Choose your next summer read from our list of new books by Badger authors.

Whether you’re looking for a new book for yourself or for the Badgers-to-be in your life, these selections have something for everyone. From the story of a group of friends in Iowa City navigating a volatile year to a biographical series encouraging young girls to discover the possibilities of STEM.

If you get through this list and still need more to read, we’ve got you covered. Don’t forget, as an alum you still have access to UW Libraries’ services. (And if you’re a WAA member, there are even more perks.) You can also check out our Bookshelf to keep up to date with new publications by alumni and discover more books by UW–Madison authors.

Photo courtesy of Penguin Random House.

From the publisher:

In the shared and private spaces of Iowa City, a loose circle of lovers and friends encounter, confront, and provoke one another in a volatile year of self-discovery. Among them are Seamus, a frustrated young poet; Ivan, a dancer turned aspiring banker who dabbles in amateur pornography; Fatima, whose independence and work ethic complicate her relationships with friends and a trusted mentor; and Noah, who “didn’t seek sex out so much as it came up to him like an anxious dog in need of affection.” These four are buffeted by a cast of artists, landlords, meatpacking workers, and mathematicians who populate the cafés, classrooms, and food-service kitchens of the city, sometimes to violent and electrifying consequence. Finally, as each prepares for an uncertain future, the group heads to a cabin to bid good-bye to their former lives — a moment of reckoning that leaves each of them irrevocably altered.

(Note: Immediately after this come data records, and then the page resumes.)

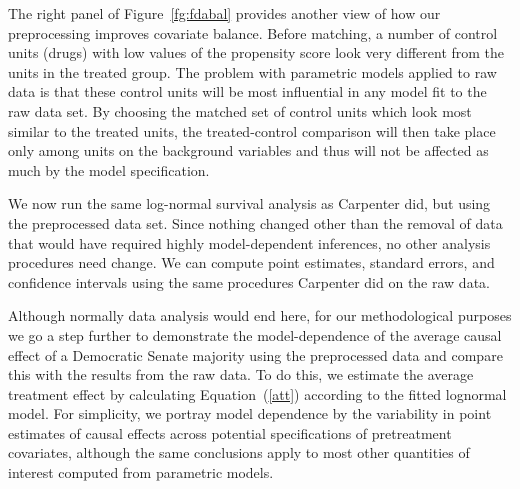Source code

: \documentclass[11pt,titlepage]{article}
\begin{document}
The right panel of Figure~\ref{fg:fdabal} provides another view of how
our preprocessing improves covariate balance.  Before matching, a
number of control units (drugs) with low values of the propensity
score look very different from the units in the treated group.  The
problem with parametric models applied to raw data is that these
control units will be most influential in any model fit to the raw
data set.  By choosing the matched set of control units which look
most similar to the treated units, the treated-control comparison will
then take place only among units on the background variables and thus
will not be affected as much by the model specification.

We now run the same log-normal survival analysis as Carpenter did, but
using the preprocessed data set.  Since nothing changed other than the
removal of data that would have required highly model-dependent
inferences, no other analysis procedures need change.  We can compute
point estimates, standard errors, and confidence intervals using the
same procedures Carpenter did on the raw data.  

Although normally data analysis would end here, for our methodological
purposes we go a step further to demonstrate the model-dependence of
the average causal effect of a Democratic Senate majority using the
preprocessed data and compare this with the results from the raw data.
To do this, we estimate the average treatment effect by calculating
Equation~(\ref{att}) according to the fitted lognormal model.  For
simplicity, we portray model dependence by the variability in point
estimates of causal effects across potential specifications of
pretreatment covariates, although the same conclusions apply to most
other quantities of interest computed from parametric models.
\end{document}

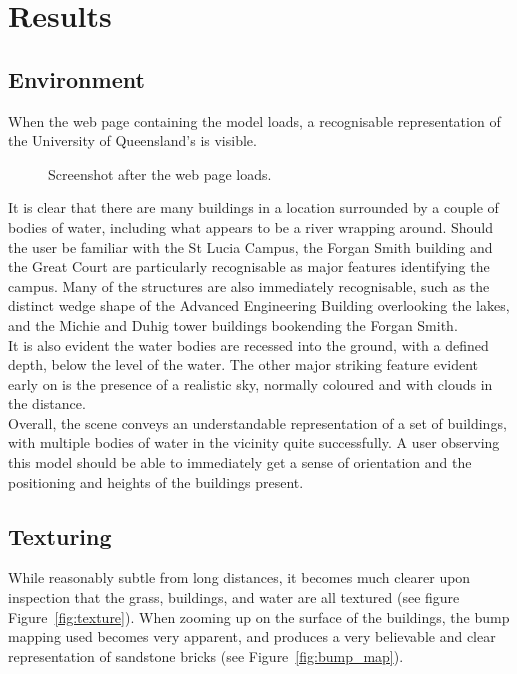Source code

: \section{Results} %
\label{sec:results}
    \subsection{Environment} %
    \label{sub:environment}
        When the web page containing the model loads, a recognisable representation of the University of Queensland's is visible.

        \begin{figure}[H]
            \centering
            \caption{
                Screenshot after the web page loads.
            }
            \label{fig:start}
        \end{figure}

        It is clear that there are many buildings in a location surrounded by
        a couple of bodies of water, including what appears to be a river wrapping around.
        Should the user be familiar with the St Lucia Campus, the Forgan Smith building and the Great Court are particularly recognisable as major features identifying the campus.
        Many of the structures are also immediately recognisable, such as the distinct wedge shape of the Advanced Engineering Building overlooking the lakes, and the Michie and Duhig tower buildings bookending the Forgan Smith.\\

        It is also evident the water bodies are recessed into the ground, with a defined depth, below the level of the water.
        The other major striking feature evident early on is the presence of a realistic sky, normally coloured and with clouds in the distance.\\

        Overall, the scene conveys an understandable representation of a set of buildings, with multiple bodies of water in the vicinity quite successfully.
        A user observing this model should be able to immediately get a sense of orientation and the positioning and heights of the buildings present.

    \subsection{Texturing} %
    \label{sub:texturing}
        While reasonably subtle from long distances, it becomes much clearer upon inspection that the grass, buildings, and water are all textured (see figure Figure~\ref{fig:texture}).
        When zooming up on the surface of the buildings, the bump mapping used becomes very apparent, and produces a very believable and clear representation of sandstone bricks (see Figure~\ref{fig:bump_map}).

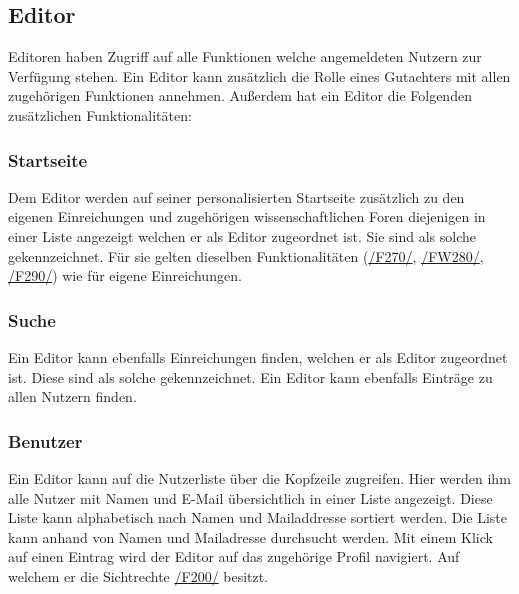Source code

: \subsection{Editor}\label{funkt:editor}
Editoren haben Zugriff auf alle Funktionen welche angemeldeten Nutzern zur Verfügung stehen. Ein Editor kann zusätzlich
die Rolle eines Gutachters mit allen zugehörigen Funktionen annehmen.
Außerdem hat ein Editor die Folgenden zusätzlichen Funktionalitäten:

\subsubsection{Startseite}
\begin{description}
     Dem Editor werden auf seiner personalisierten Startseite zusätzlich zu den eigenen
    Einreichungen und zugehörigen wissenschaftlichen Foren diejenigen in einer
    Liste angezeigt welchen er als Editor zugeordnet ist. Sie sind als solche gekennzeichnet.
    Für sie gelten dieselben Funktionalitäten (\hyperref[funkt:270]{/F270/}, \hyperref[funkt:280]{/FW280/}, \hyperref[funkt:290]{/F290/})
    wie für eigene Einreichungen.
\end{description}

\subsubsection{Suche}
\begin{description}
     Ein Editor kann ebenfalls Einreichungen finden, welchen er als Editor zugeordnet ist.
    Diese sind als solche gekennzeichnet.
     Ein Editor kann ebenfalls Einträge zu allen Nutzern finden.
\end{description}

\subsubsection{Benutzer}
\begin{description}
     Ein Editor kann auf die Nutzerliste über die Kopfzeile zugreifen.
     Hier werden ihm alle Nutzer mit Namen und E-Mail übersichtlich in einer Liste angezeigt.
     Diese Liste kann alphabetisch nach Namen und Mailaddresse sortiert werden.
     Die Liste kann anhand von Namen und Mailadresse durchsucht werden.
     Mit einem Klick auf einen Eintrag wird der Editor auf das zugehörige Profil navigiert.
    Auf welchem er die Sichtrechte \hyperref[funkt:200]{/F200/} besitzt.
\end{description}

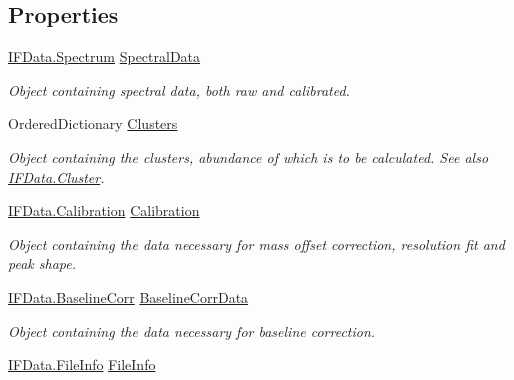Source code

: \subsection*{Properties}
\begin{DoxyCompactItemize}
\item 
\hyperlink{class_isotope_fit_1_1_i_f_data_1_1_spectrum}{I\+F\+Data.\+Spectrum} \hyperlink{class_isotope_fit_1_1_workspace_a1d6cc2dd07cbfe920da9f1bffc9b32c2}{Spectral\+Data}
\begin{DoxyCompactList}\small\item\em Object containing spectral data, both raw and calibrated. \end{DoxyCompactList}\item 
Ordered\+Dictionary \hyperlink{class_isotope_fit_1_1_workspace_a13958fbe0adace21990cb1eabbd421e9}{Clusters}
\begin{DoxyCompactList}\small\item\em Object containing the clusters, abundance of which is to be calculated. See also \hyperlink{class_isotope_fit_1_1_i_f_data_1_1_cluster}{I\+F\+Data.\+Cluster}. \end{DoxyCompactList}\item 
\hyperlink{class_isotope_fit_1_1_i_f_data_1_1_calibration}{I\+F\+Data.\+Calibration} \hyperlink{class_isotope_fit_1_1_workspace_a0ed1cfd6701db24de84f4ba67eed0442}{Calibration}
\begin{DoxyCompactList}\small\item\em Object containing the data necessary for mass offset correction, resolution fit and peak shape. \end{DoxyCompactList}\item 
\hyperlink{class_isotope_fit_1_1_i_f_data_1_1_baseline_corr}{I\+F\+Data.\+Baseline\+Corr} \hyperlink{class_isotope_fit_1_1_workspace_a700395fbb329b1a0fcb5932095db066f}{Baseline\+Corr\+Data}
\begin{DoxyCompactList}\small\item\em Object containing the data necessary for baseline correction. \end{DoxyCompactList}\item 
\hyperlink{class_isotope_fit_1_1_i_f_data_1_1_file_info}{I\+F\+Data.\+File\+Info} \hyperlink{class_isotope_fit_1_1_workspace_a54c0025eccacbf519f619ef256414a92}{File\+Info}

\end{DoxyCompactItemize}
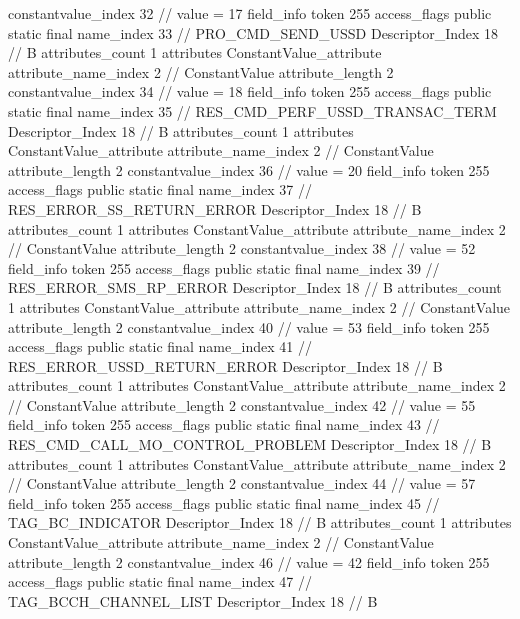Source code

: {{{{{{{					constantvalue_index	32		// value = 17
				}
				}
			}
			field_info {
				token	255
				access_flags	public static final
				name_index	33		// PRO_CMD_SEND_USSD
				Descriptor_Index	18		// B
				attributes_count	1
				attributes {
				ConstantValue_attribute {
					attribute_name_index	2		// ConstantValue
					attribute_length	2
					constantvalue_index	34		// value = 18
				}
				}
			}
			field_info {
				token	255
				access_flags	public static final
				name_index	35		// RES_CMD_PERF_USSD_TRANSAC_TERM
				Descriptor_Index	18		// B
				attributes_count	1
				attributes {
				ConstantValue_attribute {
					attribute_name_index	2		// ConstantValue
					attribute_length	2
					constantvalue_index	36		// value = 20
				}
				}
			}
			field_info {
				token	255
				access_flags	public static final
				name_index	37		// RES_ERROR_SS_RETURN_ERROR
				Descriptor_Index	18		// B
				attributes_count	1
				attributes {
				ConstantValue_attribute {
					attribute_name_index	2		// ConstantValue
					attribute_length	2
					constantvalue_index	38		// value = 52
				}
				}
			}
			field_info {
				token	255
				access_flags	public static final
				name_index	39		// RES_ERROR_SMS_RP_ERROR
				Descriptor_Index	18		// B
				attributes_count	1
				attributes {
				ConstantValue_attribute {
					attribute_name_index	2		// ConstantValue
					attribute_length	2
					constantvalue_index	40		// value = 53
				}
				}
			}
			field_info {
				token	255
				access_flags	public static final
				name_index	41		// RES_ERROR_USSD_RETURN_ERROR
				Descriptor_Index	18		// B
				attributes_count	1
				attributes {
				ConstantValue_attribute {
					attribute_name_index	2		// ConstantValue
					attribute_length	2
					constantvalue_index	42		// value = 55
				}
				}
			}
			field_info {
				token	255
				access_flags	public static final
				name_index	43		// RES_CMD_CALL_MO_CONTROL_PROBLEM
				Descriptor_Index	18		// B
				attributes_count	1
				attributes {
				ConstantValue_attribute {
					attribute_name_index	2		// ConstantValue
					attribute_length	2
					constantvalue_index	44		// value = 57
				}
				}
			}
			field_info {
				token	255
				access_flags	public static final
				name_index	45		// TAG_BC_INDICATOR
				Descriptor_Index	18		// B
				attributes_count	1
				attributes {
				ConstantValue_attribute {
					attribute_name_index	2		// ConstantValue
					attribute_length	2
					constantvalue_index	46		// value = 42
				}
				}
			}
			field_info {
				token	255
				access_flags	public static final
				name_index	47		// TAG_BCCH_CHANNEL_LIST
				Descriptor_Index	18		// B
}}}}}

Photo courtesy of Simon & Schuster.

Owner of a Lonely Heart: A Memoir by Beth (Bich Minh) Nguyen, Dorothy Draheim Professor of English

From the publisher:

At the end of the Vietnam War, when Beth Nguyen was eight months old, she and her father, sister, grandmother, and uncles fled Saigon for America. Beth’s mother stayed — or was left — behind, and they did not meet again until Beth was 19. Over the course of her adult life, she and her mother have spent less than 24 hours together.

Photo courtesy of Adjective Animal Publishing.

From the author:

Inspire curiosity and confidence in science, technology, engineering, and math (STEM) with this award-winning kids’ book series that disrupts the status quo and invites everyone into the unbelievably fun world of STEM. When girls can see it, they can be it! The Look Up series smashes gender barriers, celebrates diversity, and launches the next generation of leaders with some serious girl power by introducing kids to real, modern career women.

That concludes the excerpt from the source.